The content in this example is not streamed.

------
CraigJPerry

        >> It’s the best practice to use a package instead of a
        >> module for larger applications in Flask instead of a
        >> single python file.
    

For something as small as this, i'd stay 1 single file. Keep it simple.

If the app gets bigger, at the point where 1 file is becoming painful (and not
before) it's trivial to refactor to a module. If you're a single person team,
that point may be wayyy further down the line than you'd think.

Keep it simple as possible, you're safe knowing that it's trivial to grow ->
module -> blueprints and so on.

------
cbhl
This seems like an odd way to do music streaming, I feel like you'd be better
off dumping MP3 files in a folder and taking advantage of the media streaming
support in nginx or Apache or similar.

Or, you can look at psobot's implementation of a streaming music app in
forever.fm ([http://blog.petersobot.com/introducing-forever-
fm](http://blog.petersobot.com/introducing-forever-fm)).
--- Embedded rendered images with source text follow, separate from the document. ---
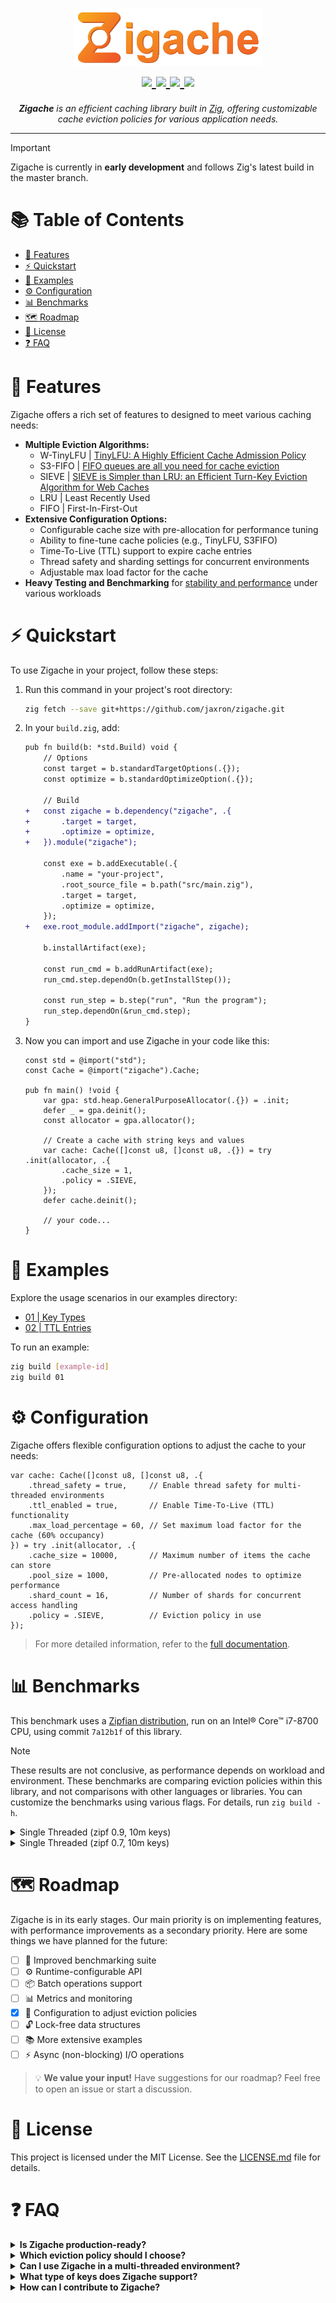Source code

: <h1 align="center">
    <picture>
      <img width="300" alt="Zigache" src="./assets/images/zigache_logo.png">
    </picture>
  <br>
  <a href="https://github.com/jaxron/zigache/blob/main/LICENSE.md">
    <img src="https://img.shields.io/github/license/jaxron/zigache?style=flat-square&color=F27523">
  </a>
  <a href="https://github.com/jaxron/zigache/actions/workflows/ci.yml">
    <img src="https://img.shields.io/github/actions/workflow/status/jaxron/zigache/ci.yml?style=flat-square&color=F27523">
  </a>
  <a href="https://jaxron.me/zigache/">
    <img src="https://img.shields.io/badge/zigache-docs-00ACD7.svg?style=flat-square&color=F27523">
  </a>
  <a href="https://github.com/jaxron/zigache/issues">
    <img src="https://img.shields.io/github/issues/jaxron/zigache?style=flat-square&color=F27523">
  </a>
</h1>

<p align="center">
  <em><b>Zigache</b> is an efficient caching library built in <a href="https://ziglang.org/">Zig</a>, offering customizable cache eviction policies for various application needs.</em>
</p>

---

> [!IMPORTANT]
> Zigache is currently in **early development** and follows Zig's latest build in the master branch.

# 📚 Table of Contents

- [🚀 Features](#-features)
- [⚡️ Quickstart](#%EF%B8%8F-quickstart)
- [👀 Examples](#-examples)
- [⚙️ Configuration](#%EF%B8%8F-configuration)
- [📊 Benchmarks](#-benchmarks)
- [🗺️ Roadmap](#%EF%B8%8F-roadmap)
- [📄 License](#-license)
- [❓ FAQ](#-faq)

# 🚀 Features

Zigache offers a rich set of features to designed to meet various caching needs:

- **Multiple Eviction Algorithms:**
  - W-TinyLFU | [TinyLFU: A Highly Efficient Cache Admission Policy](https://arxiv.org/abs/1512.00727)
  - S3-FIFO | [FIFO queues are all you need for cache eviction](https://dl.acm.org/doi/10.1145/3600006.3613147)
  - SIEVE | [SIEVE is Simpler than LRU: an Efficient Turn-Key Eviction Algorithm for Web Caches](https://www.usenix.org/conference/nsdi24/presentation/zhang-yazhuo)
  - LRU | Least Recently Used
  - FIFO | First-In-First-Out
- **Extensive Configuration Options:**
  - Configurable cache size with pre-allocation for performance tuning
  - Ability to fine-tune cache policies (e.g., TinyLFU, S3FIFO)
  - Time-To-Live (TTL) support to expire cache entries
  - Thread safety and sharding settings for concurrent environments
  - Adjustable max load factor for the cache
- **Heavy Testing and Benchmarking** for [stability and performance](#-benchmarks) under various workloads

# ⚡️ Quickstart

To use Zigache in your project, follow these steps:

1. Run this command in your project's root directory:

    ```sh
    zig fetch --save git+https://github.com/jaxron/zigache.git
    ```

2. In your `build.zig`, add:

    ```diff
    pub fn build(b: *std.Build) void {
        // Options
        const target = b.standardTargetOptions(.{});
        const optimize = b.standardOptimizeOption(.{});

        // Build
    +   const zigache = b.dependency("zigache", .{
    +       .target = target,
    +       .optimize = optimize,
    +   }).module("zigache");
    
        const exe = b.addExecutable(.{
            .name = "your-project",
            .root_source_file = b.path("src/main.zig"),
            .target = target,
            .optimize = optimize,
        });
    +   exe.root_module.addImport("zigache", zigache);
 
        b.installArtifact(exe);
    
        const run_cmd = b.addRunArtifact(exe);
        run_cmd.step.dependOn(b.getInstallStep());
    
        const run_step = b.step("run", "Run the program");
        run_step.dependOn(&run_cmd.step);
    }
    ```

3. Now you can import and use Zigache in your code like this:

    ```zig
    const std = @import("std");
    const Cache = @import("zigache").Cache;
    
    pub fn main() !void {
        var gpa: std.heap.GeneralPurposeAllocator(.{}) = .init;
        defer _ = gpa.deinit();
        const allocator = gpa.allocator();
    
        // Create a cache with string keys and values
        var cache: Cache([]const u8, []const u8, .{}) = try .init(allocator, .{
            .cache_size = 1,
            .policy = .SIEVE,
        });
        defer cache.deinit();
    
        // your code...
    }
    ```

# 👀 Examples

Explore the usage scenarios in our examples directory:

- [01 | Key Types](examples/01_key_types.zig)
- [02 | TTL Entries](examples/02_ttl_entries.zig)

To run an example:

```sh
zig build [example-id]
zig build 01
```

# ⚙️ Configuration

Zigache offers flexible configuration options to adjust the cache to your needs:

```zig
var cache: Cache([]const u8, []const u8, .{
    .thread_safety = true,     // Enable thread safety for multi-threaded environments
    .ttl_enabled = true,       // Enable Time-To-Live (TTL) functionality
    .max_load_percentage = 60, // Set maximum load factor for the cache (60% occupancy)
}) = try .init(allocator, .{
    .cache_size = 10000,       // Maximum number of items the cache can store
    .pool_size = 1000,         // Pre-allocated nodes to optimize performance
    .shard_count = 16,         // Number of shards for concurrent access handling
    .policy = .SIEVE,          // Eviction policy in use
});
```

> For more detailed information, refer to the [full documentation](https://jaxron.me/zigache/).

# 📊 Benchmarks

This benchmark uses a [Zipfian distribution](https://en.wikipedia.org/wiki/Zipf%27s_law), run on an Intel® Core™ i7-8700 CPU, using commit `7a12b1f` of this library.

> [!NOTE]
> These results are not conclusive, as performance depends on workload and environment. These benchmarks are comparing eviction policies within this library, and not comparisons with other languages or libraries. You can customize the benchmarks using various flags. For details, run `zig build -h`.

<details>
<summary>Single Threaded (zipf 0.9, 10m keys)</summary>

## Benchmark Parameters

```sh
zig build bench -Doptimize=ReleaseFast
```

or

```sh
zig build bench -Doptimize=ReleaseFast -Dreplay=true -Dshards=1 -Dthreads=1 -Dauto='20:50000' -Dzipf='0.9' -Dkeys=10000000 -Dduration=10000
```

## Results

### Hit Rate (%)

<picture>
  <img alt="Zigache" src="./assets/images/benchmarks/1/hit_rate.png">
</picture>

### Average Operation Time (ns/op)

<picture>
  <img alt="Zigache" src="./assets/images/benchmarks/1/ns_op.png">
</picture>

### Operations per Second (ops/s)

<picture>
  <img alt="Zigache" src="./assets/images/benchmarks/1/ops_s.png">
</picture>

</details>

<details>
<summary>Single Threaded (zipf 0.7, 10m keys)</summary>

## Benchmark Parameters

```sh
zig build bench -Doptimize=ReleaseFast -Dzipf='0.7'
```

or

```sh
zig build bench -Doptimize=ReleaseFast -Dreplay=true -Dshards=1 -Dthreads=1 -Dauto='20:50000' -Dzipf='0.7' -Dkeys=10000000 -Dduration=10000
```

## Results

### Hit Rate (%)

<picture>
  <img alt="Zigache" src="./assets/images/benchmarks/2/hit_rate.png">
</picture>

### Average Operation Time (ns/op)

<picture>
  <img alt="Zigache" src="./assets/images/benchmarks/2/ns_op.png">
</picture>

### Operations per Second (ops/s)

<picture>
  <img alt="Zigache" src="./assets/images/benchmarks/2/ops_s.png">
</picture>

</details>

# 🗺️ Roadmap

Zigache is in its early stages. Our main priority is on implementing features, with performance improvements as a secondary priority. Here are some things we have planned for the future:

- [ ] 🧪 Improved benchmarking suite
- [ ] ⚙️ Runtime-configurable API
- [ ] 📦 Batch operations support
- [ ] 📊 Metrics and monitoring
- [X] 🔄 Configuration to adjust eviction policies
- [ ] 🔓 Lock-free data structures
- [ ] 📚 More extensive examples
- [ ] ⚡️ Async (non-blocking) I/O operations

> 💡 **We value your input!** Have suggestions for our roadmap? Feel free to open an issue or start a discussion.

# 📄 License

This project is licensed under the MIT License. See the [LICENSE.md](LICENSE.md) file for details.

# ❓ FAQ

<details>
  <summary><b>Is Zigache production-ready?</b></summary>
  <p>Zigache is currently in early development. Although it has been tested and benchmarked, it may not yet be suitable for all production environments. If you decide to use it in a production setting, please report any problems you encounter.</p>
</details>

<details>
  <summary><b>Which eviction policy should I choose?</b></summary>
  <p>It depends on your use case:
    <ul>
      <li><b>SIEVE</b>: Best for high throughput and high hit rate. (recommended)</li>
      <li><b>TinyLFU</b>: Best for customizability and high hit rate.</li>
      <li><b>S3FIFO</b>: Decent throughput with a decent hit rate.</li>
      <li><b>LRU</b>: Reliable for standard needs but falls behind compared to other options.</li>
      <li><b>FIFO</b>: High throughput, but lowest hit rates.</li>
    </ul>
  </p>
</details>

<details>
  <summary><b>Can I use Zigache in a multi-threaded environment?</b></summary>
  <p>Yes, Zigache supports thread-safe operations and sharding. Sharding reduces contention and there are plans to improve performance further in the future.</p>
</details>

<details>
  <summary><b>What type of keys does Zigache support?</b></summary>
  <p>Zigache supports most key types like strings, integers, structs, arrays, pointers, enums, and optionals. However, floats are not supported due to precision issues.</p>
</details>

<details>
  <summary><b>How can I contribute to Zigache?</b></summary>
  <p>We welcome contributions! Please follow the <a href="https://ziglang.org/documentation/master/#Style-Guide">Zig Style Guide</a> and ensure that your changes include appropriate tests.</p>
</details>
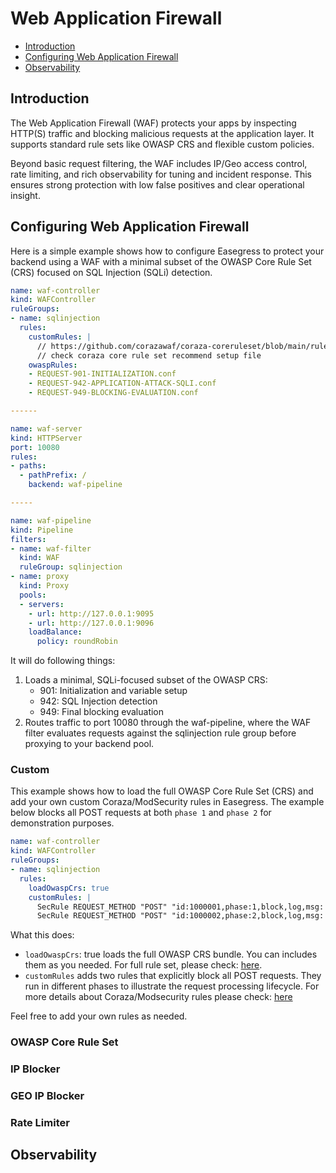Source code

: # Web Application Firewall

- [Introduction](#introduction)
- [Configuring Web Application Firewall](#configuring-web-application-firewall)
- [Observability](#observability)

## Introduction

The Web Application Firewall (WAF) protects your apps by inspecting HTTP(S) traffic and blocking malicious requests at the application layer. It supports standard rule sets like OWASP CRS and flexible custom policies.

Beyond basic request filtering, the WAF includes IP/Geo access control, rate limiting, and rich observability for tuning and incident response. This ensures strong protection with low false positives and clear operational insight.

## Configuring Web Application Firewall

Here is a simple example shows how to configure Easegress to protect your backend using a WAF with a minimal subset of the OWASP Core Rule Set (CRS) focused on SQL Injection (SQLi) detection.

```yaml
name: waf-controller
kind: WAFController
ruleGroups:
- name: sqlinjection
  rules:
    customRules: |
      // https://github.com/corazawaf/coraza-coreruleset/blob/main/rules/%40crs-setup.conf.example
      // check coraza core rule set recommend setup file 
    owaspRules:
    - REQUEST-901-INITIALIZATION.conf
    - REQUEST-942-APPLICATION-ATTACK-SQLI.conf
    - REQUEST-949-BLOCKING-EVALUATION.conf

------

name: waf-server
kind: HTTPServer
port: 10080
rules:
- paths: 
  - pathPrefix: /
    backend: waf-pipeline

-----

name: waf-pipeline
kind: Pipeline
filters:
- name: waf-filter
  kind: WAF
  ruleGroup: sqlinjection
- name: proxy
  kind: Proxy
  pools:
  - servers:
    - url: http://127.0.0.1:9095
    - url: http://127.0.0.1:9096
    loadBalance:
      policy: roundRobin
```

It will do following things:
1. Loads a minimal, SQLi-focused subset of the OWASP CRS:
    - 901: Initialization and variable setup
    - 942: SQL Injection detection
    - 949: Final blocking evaluation
2. Routes traffic to port 10080 through the waf-pipeline, where the WAF filter evaluates requests against the sqlinjection rule group before proxying to your backend pool.


### Custom 

This example shows how to load the full OWASP Core Rule Set (CRS) and add your own custom Coraza/ModSecurity rules in Easegress. The example below blocks all POST requests at both `phase 1` and `phase 2` for demonstration purposes.

```yaml
name: waf-controller
kind: WAFController
ruleGroups:
- name: sqlinjection
  rules:
    loadOwaspCrs: true
    customRules: |
      SecRule REQUEST_METHOD "POST" "id:1000001,phase:1,block,log,msg:'Block all POST requests (phase 1)',severity:'CRITICAL'"
      SecRule REQUEST_METHOD "POST" "id:1000002,phase:2,block,log,msg:'Block all POST requests (phase 2)',severity:'CRITICAL'"
```

What this does:
- `loadOwaspCrs`: true loads the full OWASP CRS bundle. You can includes them as you needed. For full rule set, please check: [here](https://github.com/corazawaf/coraza-coreruleset/tree/main/rules/%40owasp_crs).
- `customRules` adds two rules that explicitly block all POST requests. They run in different phases to illustrate the request processing lifecycle. For more details about Coraza/Modsecurity rules please check: [here](https://coraza.io/docs/seclang/)

Feel free to add your own rules as needed.

### OWASP Core Rule Set

### IP Blocker

### GEO IP Blocker

### Rate Limiter


## Observability
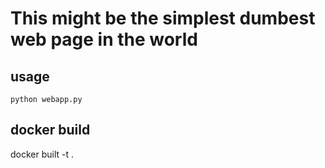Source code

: # This might be the simplest dumbest web page in the world

## usage
```
python webapp.py
```

## docker build
docker built -t <your image> .

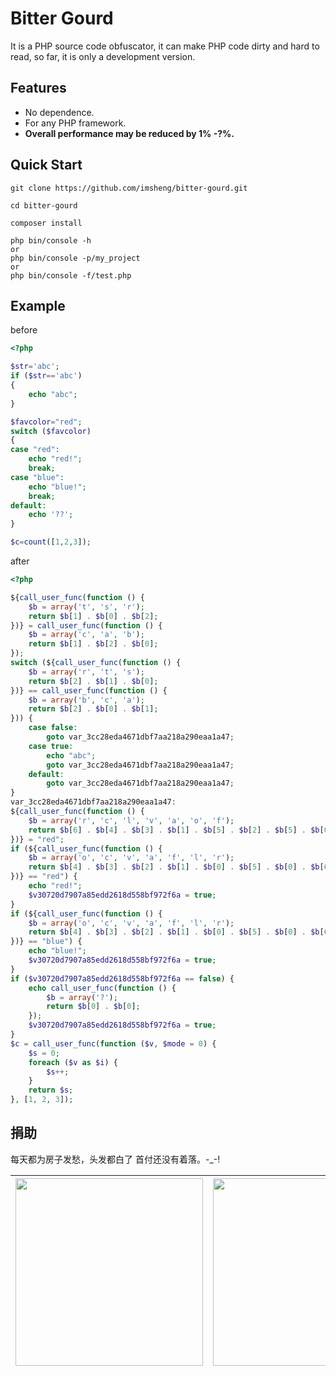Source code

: Bitter Gourd
==========

It is a PHP source code obfuscator, it can make PHP code dirty and hard to read, so far, it is only a development version.

Features
--------

 * No dependence.
 * For any PHP framework.
 * **Overall performance may be reduced by 1% -?%.**

Quick Start
-----------

    git clone https://github.com/imsheng/bitter-gourd.git
    
    cd bitter-gourd
    
    composer install
    
    php bin/console -h
    or
    php bin/console -p/my_project
    or
    php bin/console -f/test.php


Example
-----------
before
```php
<?php

$str='abc';
if ($str=='abc')
{
    echo "abc";
}

$favcolor="red";
switch ($favcolor)
{
case "red":
    echo "red!";
    break;
case "blue":
    echo "blue!";
    break;
default:
    echo '??';
}

$c=count([1,2,3]);
```
after
```php
<?php

${call_user_func(function () {
    $b = array('t', 's', 'r');
    return $b[1] . $b[0] . $b[2];
})} = call_user_func(function () {
    $b = array('c', 'a', 'b');
    return $b[1] . $b[2] . $b[0];
});
switch (${call_user_func(function () {
    $b = array('r', 't', 's');
    return $b[2] . $b[1] . $b[0];
})} == call_user_func(function () {
    $b = array('b', 'c', 'a');
    return $b[2] . $b[0] . $b[1];
})) {
    case false:
        goto var_3cc28eda4671dbf7aa218a290eaa1a47;
    case true:
        echo "abc";
        goto var_3cc28eda4671dbf7aa218a290eaa1a47;
    default:
        goto var_3cc28eda4671dbf7aa218a290eaa1a47;
}
var_3cc28eda4671dbf7aa218a290eaa1a47:
${call_user_func(function () {
    $b = array('r', 'c', 'l', 'v', 'a', 'o', 'f');
    return $b[6] . $b[4] . $b[3] . $b[1] . $b[5] . $b[2] . $b[5] . $b[0];
})} = "red";
if (${call_user_func(function () {
    $b = array('o', 'c', 'v', 'a', 'f', 'l', 'r');
    return $b[4] . $b[3] . $b[2] . $b[1] . $b[0] . $b[5] . $b[0] . $b[6];
})} == "red") {
    echo "red!";
    $v30720d7907a85edd2618d558bf972f6a = true;
}
if (${call_user_func(function () {
    $b = array('o', 'c', 'v', 'a', 'f', 'l', 'r');
    return $b[4] . $b[3] . $b[2] . $b[1] . $b[0] . $b[5] . $b[0] . $b[6];
})} == "blue") {
    echo "blue!";
    $v30720d7907a85edd2618d558bf972f6a = true;
}
if ($v30720d7907a85edd2618d558bf972f6a == false) {
    echo call_user_func(function () {
        $b = array('?');
        return $b[0] . $b[0];
    });
    $v30720d7907a85edd2618d558bf972f6a = true;
}
$c = call_user_func(function ($v, $mode = 0) {
    $s = 0;
    foreach ($v as $i) {
        $s++;
    }
    return $s;
}, [1, 2, 3]);
```

捐助
-----------
每天都为房子发愁，头发都白了 首付还没有着落。-_-!

|  <img src="https://www.mmood.com/alipay.jpg" width="300">   | <img src="https://www.mmood.com/wechat.png" width="300">   |
|  ----  | ----  |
The short version of
it is that he uses a Python generator to generate frames, passes them through
LAME, and then has Tornado hand out the music one frame at a time.

------
NoodleIncident
Do! Not! Put uploads in static!

We made this mistake at a hackathon. Everything worked fine on dev machines,
with the _unsafe_ webserver built into flask.

When we tried to move it to a real server with wsgi, it stopped working. Users
shouldn't have write access to the folder your code is in, and by default,
they won't!